BRIEF →
Copy out each line of the entries where the word "level" is present.

Stored data entries

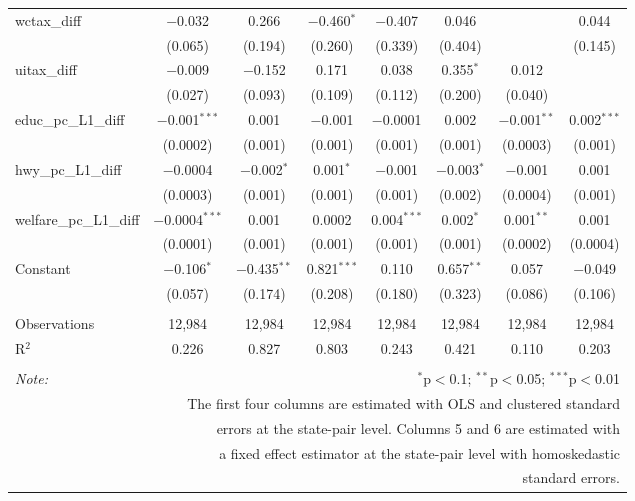 \begin{table}[!htbp]
\begin{tabular}{@{\extracolsep{5pt}}lccccccc}
  wctax\_diff & $-$0.032 & 0.266 & $-$0.460$^{*}$ & $-$0.407 & 0.046 &  & 0.044 \\ 
  & (0.065) & (0.194) & (0.260) & (0.339) & (0.404) &  & (0.145) \\ 
  uitax\_diff & $-$0.009 & $-$0.152 & 0.171 & 0.038 & 0.355$^{*}$ & 0.012 &  \\ 
  & (0.027) & (0.093) & (0.109) & (0.112) & (0.200) & (0.040) &  \\ 
  educ\_pc\_L1\_diff & $-$0.001$^{***}$ & 0.001 & $-$0.001 & $-$0.0001 & 0.002 & $-$0.001$^{**}$ & 0.002$^{***}$ \\ 
  & (0.0002) & (0.001) & (0.001) & (0.001) & (0.001) & (0.0003) & (0.001) \\ 
  hwy\_pc\_L1\_diff & $-$0.0004 & $-$0.002$^{*}$ & 0.001$^{*}$ & $-$0.001 & $-$0.003$^{*}$ & $-$0.001 & 0.001 \\ 
  & (0.0003) & (0.001) & (0.001) & (0.001) & (0.002) & (0.0004) & (0.001) \\ 
  welfare\_pc\_L1\_diff & $-$0.0004$^{***}$ & 0.001 & 0.0002 & 0.004$^{***}$ & 0.002$^{*}$ & 0.001$^{**}$ & 0.001 \\ 
  & (0.0001) & (0.001) & (0.001) & (0.001) & (0.001) & (0.0002) & (0.0004) \\ 
  Constant & $-$0.106$^{*}$ & $-$0.435$^{**}$ & 0.821$^{***}$ & 0.110 & 0.657$^{**}$ & 0.057 & $-$0.049 \\ 
  & (0.057) & (0.174) & (0.208) & (0.180) & (0.323) & (0.086) & (0.106) \\ 
 \hline \\[-1.8ex] 
Observations & 12,984 & 12,984 & 12,984 & 12,984 & 12,984 & 12,984 & 12,984 \\ 
R$^{2}$ & 0.226 & 0.827 & 0.803 & 0.243 & 0.421 & 0.110 & 0.203 \\ 
\hline 
\hline \\[-1.8ex] 
\textit{Note:}  & \multicolumn{7}{r}{$^{*}$p$<$0.1; $^{**}$p$<$0.05; $^{***}$p$<$0.01} \\ 
 & \multicolumn{7}{r}{The first four columns are estimated with OLS and clustered standard} \\ 
 & \multicolumn{7}{r}{ errors at the state-pair level. Columns 5 and 6 are estimated with} \\ 
 & \multicolumn{7}{r}{a fixed effect estimator at the state-pair level with homoskedastic} \\ 
 & \multicolumn{7}{r}{standard errors.} \\ 
\end{tabular} 
\end{table}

TASK RESPONSE →
 & \multicolumn{7}{r}{ errors at the state-pair level. Columns 5 and 6 are estimated with} \\ 
 & \multicolumn{7}{r}{a fixed effect estimator at the state-pair level with homoskedastic} \\ 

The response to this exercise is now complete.